— WHAT YOU HAVE TO DO —
Across the listing below, how many lines contain "Proper"? Answer with the number and nothing else.
───── EXTRACTED MATERIAL
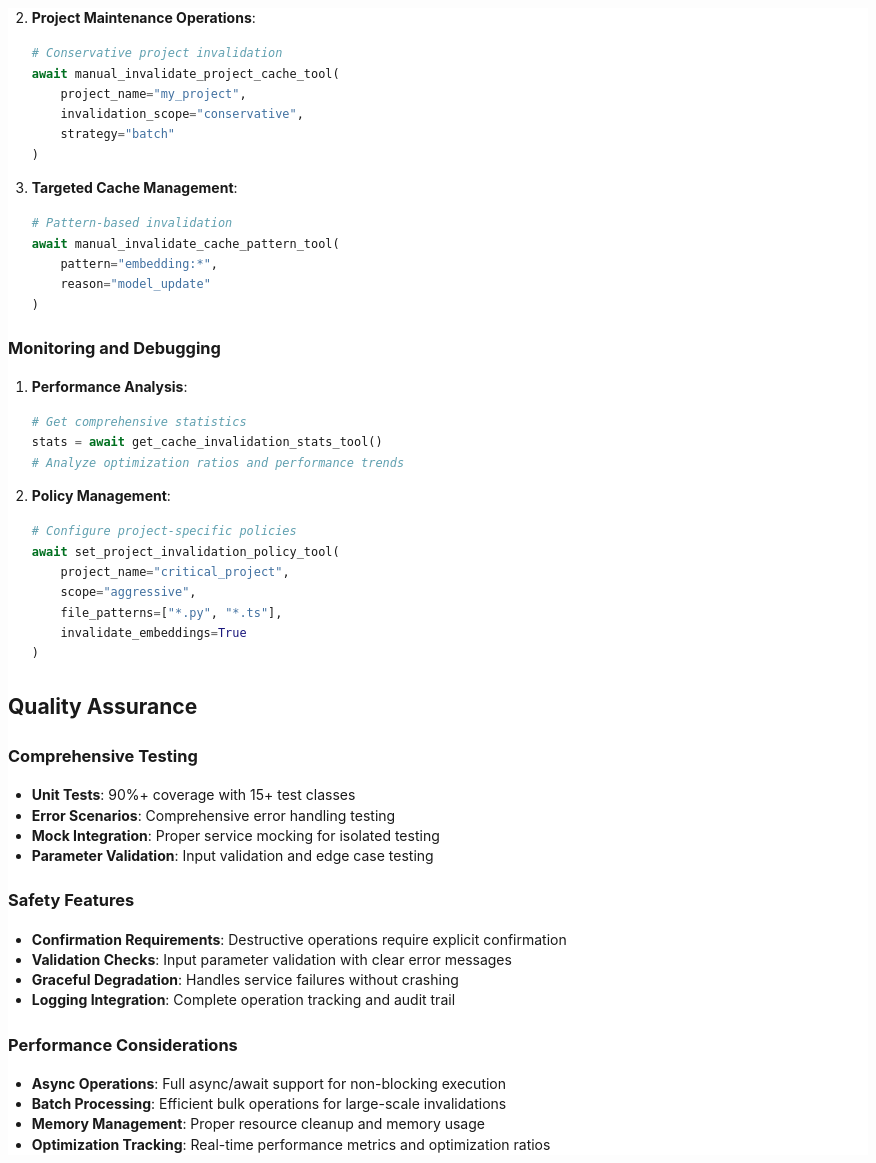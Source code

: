 2. **Project Maintenance Operations**:
   ```python
   # Conservative project invalidation
   await manual_invalidate_project_cache_tool(
       project_name="my_project",
       invalidation_scope="conservative",
       strategy="batch"
   )
   ```

3. **Targeted Cache Management**:
   ```python
   # Pattern-based invalidation
   await manual_invalidate_cache_pattern_tool(
       pattern="embedding:*",
       reason="model_update"
   )
   ```

### Monitoring and Debugging
1. **Performance Analysis**:
   ```python
   # Get comprehensive statistics
   stats = await get_cache_invalidation_stats_tool()
   # Analyze optimization ratios and performance trends
   ```

2. **Policy Management**:
   ```python
   # Configure project-specific policies
   await set_project_invalidation_policy_tool(
       project_name="critical_project",
       scope="aggressive",
       file_patterns=["*.py", "*.ts"],
       invalidate_embeddings=True
   )
   ```

## Quality Assurance

### Comprehensive Testing
- **Unit Tests**: 90%+ coverage with 15+ test classes
- **Error Scenarios**: Comprehensive error handling testing
- **Mock Integration**: Proper service mocking for isolated testing
- **Parameter Validation**: Input validation and edge case testing

### Safety Features
- **Confirmation Requirements**: Destructive operations require explicit confirmation
- **Validation Checks**: Input parameter validation with clear error messages
- **Graceful Degradation**: Handles service failures without crashing
- **Logging Integration**: Complete operation tracking and audit trail

### Performance Considerations
- **Async Operations**: Full async/await support for non-blocking execution
- **Batch Processing**: Efficient bulk operations for large-scale invalidations
- **Memory Management**: Proper resource cleanup and memory usage
- **Optimization Tracking**: Real-time performance metrics and optimization ratios
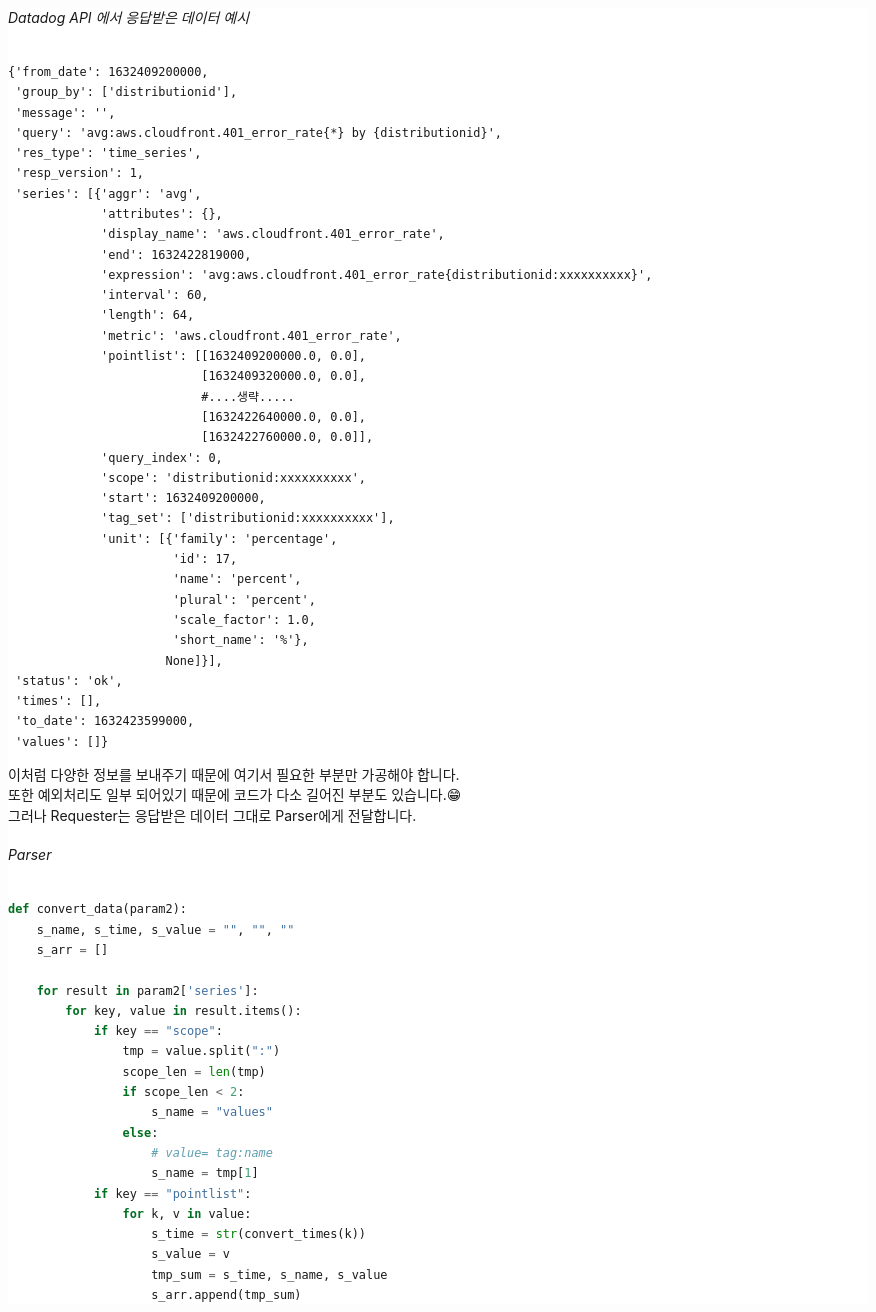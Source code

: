 ###### Datadog API 에서 응답받은 데이터 예시

```shell
{'from_date': 1632409200000,
 'group_by': ['distributionid'],
 'message': '',
 'query': 'avg:aws.cloudfront.401_error_rate{*} by {distributionid}',
 'res_type': 'time_series',
 'resp_version': 1,
 'series': [{'aggr': 'avg',
             'attributes': {},
             'display_name': 'aws.cloudfront.401_error_rate',
             'end': 1632422819000,
             'expression': 'avg:aws.cloudfront.401_error_rate{distributionid:xxxxxxxxxx}',
             'interval': 60,
             'length': 64,
             'metric': 'aws.cloudfront.401_error_rate',
             'pointlist': [[1632409200000.0, 0.0],
                           [1632409320000.0, 0.0],
                           #....생략.....
                           [1632422640000.0, 0.0],
                           [1632422760000.0, 0.0]],
             'query_index': 0,
             'scope': 'distributionid:xxxxxxxxxx',
             'start': 1632409200000,
             'tag_set': ['distributionid:xxxxxxxxxx'],
             'unit': [{'family': 'percentage',
                       'id': 17,
                       'name': 'percent',
                       'plural': 'percent',
                       'scale_factor': 1.0,
                       'short_name': '%'},
                      None]}],
 'status': 'ok',
 'times': [],
 'to_date': 1632423599000,
 'values': []}
```

이처럼 다양한 정보를 보내주기 때문에 여기서 필요한 부분만 가공해야 합니다.  
또한 예외처리도 일부 되어있기 때문에 코드가 다소 길어진 부분도 있습니다.😁  
그러나 Requester는 응답받은 데이터 그대로 Parser에게 전달합니다.

###### Parser

```python
def convert_data(param2):
    s_name, s_time, s_value = "", "", ""
    s_arr = []

    for result in param2['series']:
        for key, value in result.items():
            if key == "scope":
                tmp = value.split(":")
                scope_len = len(tmp)
                if scope_len < 2:
                    s_name = "values"
                else:
                    # value= tag:name
                    s_name = tmp[1]
            if key == "pointlist":
                for k, v in value:
                    s_time = str(convert_times(k))
                    s_value = v
                    tmp_sum = s_time, s_name, s_value
                    s_arr.append(tmp_sum)
```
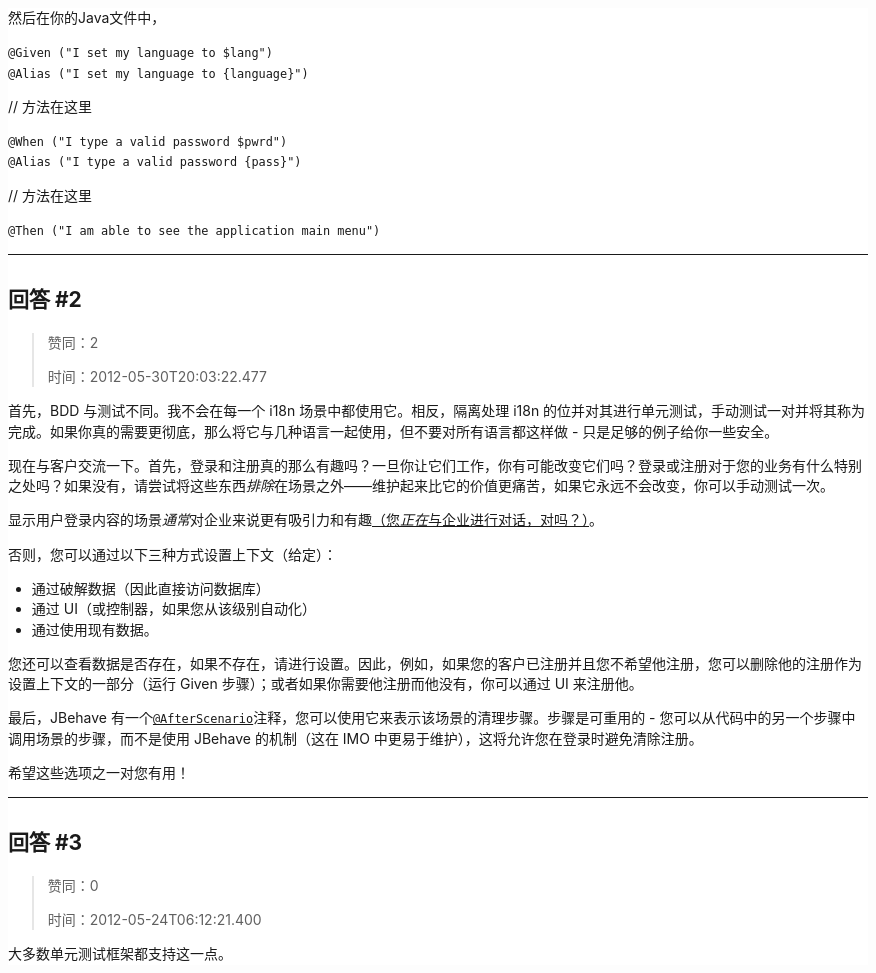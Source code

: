 然后在你的Java文件中，

```
@Given ("I set my language to $lang")
@Alias ("I set my language to {language}") 
```

// 方法在这里

```
@When ("I type a valid password $pwrd")
@Alias ("I type a valid password {pass}") 
```

// 方法在这里

```
@Then ("I am able to see the application main menu") 
```

* * *

## 回答 #2

> 赞同：2
> 
> 时间：2012-05-30T20:03:22.477

首先，BDD 与测试不同。我不会在每一个 i18n 场景中都使用它。相反，隔离处理 i18n 的位并对其进行单元测试，手动测试一对并将其称为完成。如果你真的需要更彻底，那么将它与几种语言一起使用，但不要对所有语言都这样做 - 只是足够的例子给你一些安全。

现在与客户交流一下。首先，登录和注册真的那么有趣吗？一旦你让它们工作，你有可能改变它们吗？登录或注册对于您的业务有什么特别之处吗？如果没有，请尝试将这些东西*排除*在场景之外——维护起来比它的价值更痛苦，如果它永远不会改变，你可以手动测试一次。

显示用户登录内容的场景*通常*对企业来说更有吸引力和有趣[（您*正在*与企业进行对话，对吗？）](https://stackoverflow.com/a/4248991/363592)。

否则，您可以通过以下三种方式设置上下文（给定）：

*   通过破解数据（因此直接访问数据库）
*   通过 UI（或控制器，如果您从该级别自动化）
*   通过使用现有数据。

您还可以查看数据是否存在，如果不存在，请进行设置。因此，例如，如果您的客户已注册并且您不希望他注册，您可以删除他的注册作为设置上下文的一部分（运行 Given 步骤）；或者如果你需要他注册而他没有，你可以通过 UI 来注册他。

最后，JBehave 有一个[`@AfterScenario`](http://jbehave.org/reference/stable/annotations.html)注释，您可以使用它来表示该场景的清理步骤。步骤是可重用的 - 您可以从代码中的另一个步骤中调用场景的步骤，而不是使用 JBehave 的机制（这在 IMO 中更易于维护），这将允许您在登录时避免清除注册。

希望这些选项之一对您有用！

* * *

## 回答 #3

> 赞同：0
> 
> 时间：2012-05-24T06:12:21.400

大多数单元测试框架都支持这一点。
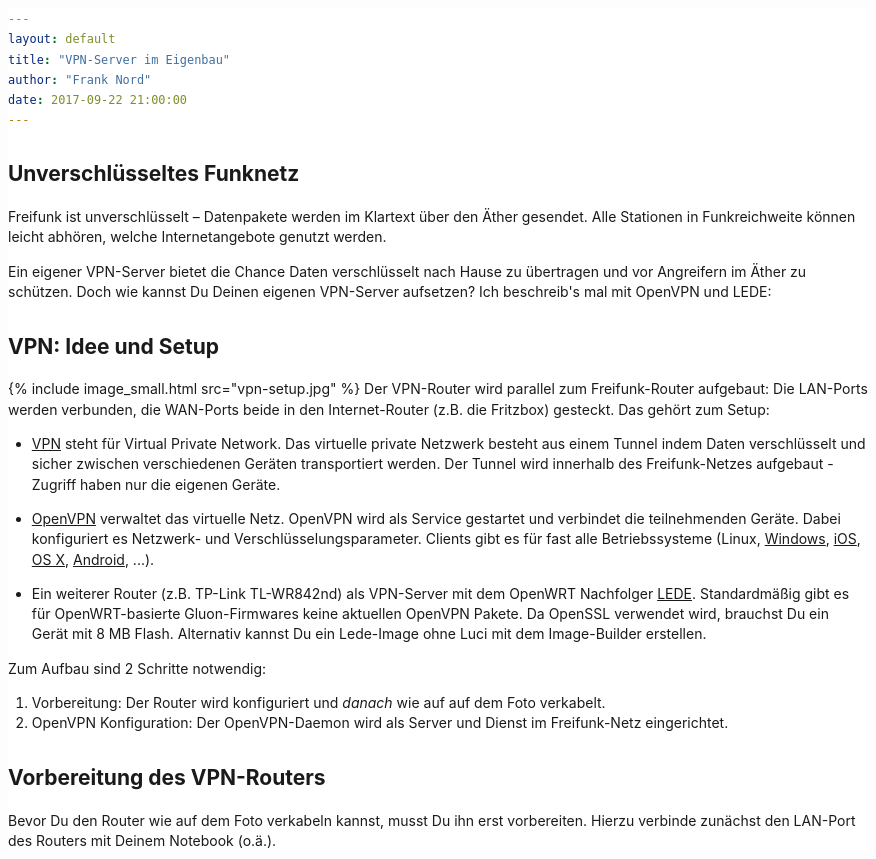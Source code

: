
 ```yaml
---
layout: default
title: "VPN-Server im Eigenbau"
author: "Frank Nord"
date: 2017-09-22 21:00:00
---
```

## Unverschlüsseltes Funknetz

Freifunk ist unverschlüsselt – Datenpakete werden im Klartext über den Äther gesendet.  Alle Stationen in Funkreichweite 
können leicht abhören, welche Internetangebote genutzt werden.

Ein eigener VPN-Server bietet die Chance Daten verschlüsselt nach Hause zu übertragen und vor Angreifern im Äther zu schützen.
Doch wie kannst Du Deinen eigenen VPN-Server aufsetzen? Ich beschreib's mal mit OpenVPN und LEDE:



## VPN: Idee und Setup

{% include image_small.html src="vpn-setup.jpg" %}
Der VPN-Router wird parallel zum Freifunk-Router aufgebaut: Die LAN-Ports werden verbunden, 
die WAN-Ports beide in den Internet-Router (z.B. die Fritzbox) gesteckt. Das gehört zum Setup:

* <a href="https://de.wikipedia.org/wiki/Virtual_Private_Network">VPN</a> steht für Virtual Private Network. Das virtuelle private Netzwerk besteht aus einem Tunnel indem Daten verschlüsselt und sicher zwischen verschiedenen Geräten transportiert werden. Der Tunnel wird innerhalb des Freifunk-Netzes aufgebaut - Zugriff haben nur die eigenen Geräte.

* <a href="https://de.wikipedia.org/wiki/OpenVPN">OpenVPN</a> verwaltet das virtuelle Netz. OpenVPN wird als Service gestartet und verbindet die teilnehmenden Geräte. Dabei konfiguriert es Netzwerk- und Verschlüsselungsparameter.
Clients gibt es für fast alle Betriebssysteme (Linux, <a href="https://sourceforge.net/projects/openvpn-gui/">Windows</a>, <a href="https://itunes.apple.com/de/app/openvpn-connect/id590379981">iOS</a>, <a href="https://tunnelblick.net/">OS X</a>, <a href="https://play.google.com/store/apps/details?id=de.blinkt.openvpn">Android</a>, ...).


* Ein weiterer Router (z.B. TP-Link TL-WR842nd) als VPN-Server mit dem OpenWRT Nachfolger <a href="https://lede-project.org/">LEDE</a>. Standardmäßig gibt es für OpenWRT-basierte Gluon-Firmwares keine aktuellen OpenVPN Pakete. Da OpenSSL verwendet wird, brauchst Du ein Gerät mit 8 MB Flash. Alternativ kannst Du ein Lede-Image ohne Luci mit dem Image-Builder erstellen.

Zum Aufbau sind 2 Schritte notwendig:

1. Vorbereitung: Der Router wird konfiguriert und *danach* wie auf auf dem Foto verkabelt.
2. OpenVPN Konfiguration: Der OpenVPN-Daemon wird als Server und Dienst im Freifunk-Netz eingerichtet.

## Vorbereitung des VPN-Routers

Bevor Du den Router wie auf dem Foto verkabeln kannst, musst Du ihn erst vorbereiten. Hierzu verbinde zunächst den LAN-Port
des Routers mit Deinem Notebook (o.ä.).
──────────
— THE COMPLETED TASK —
2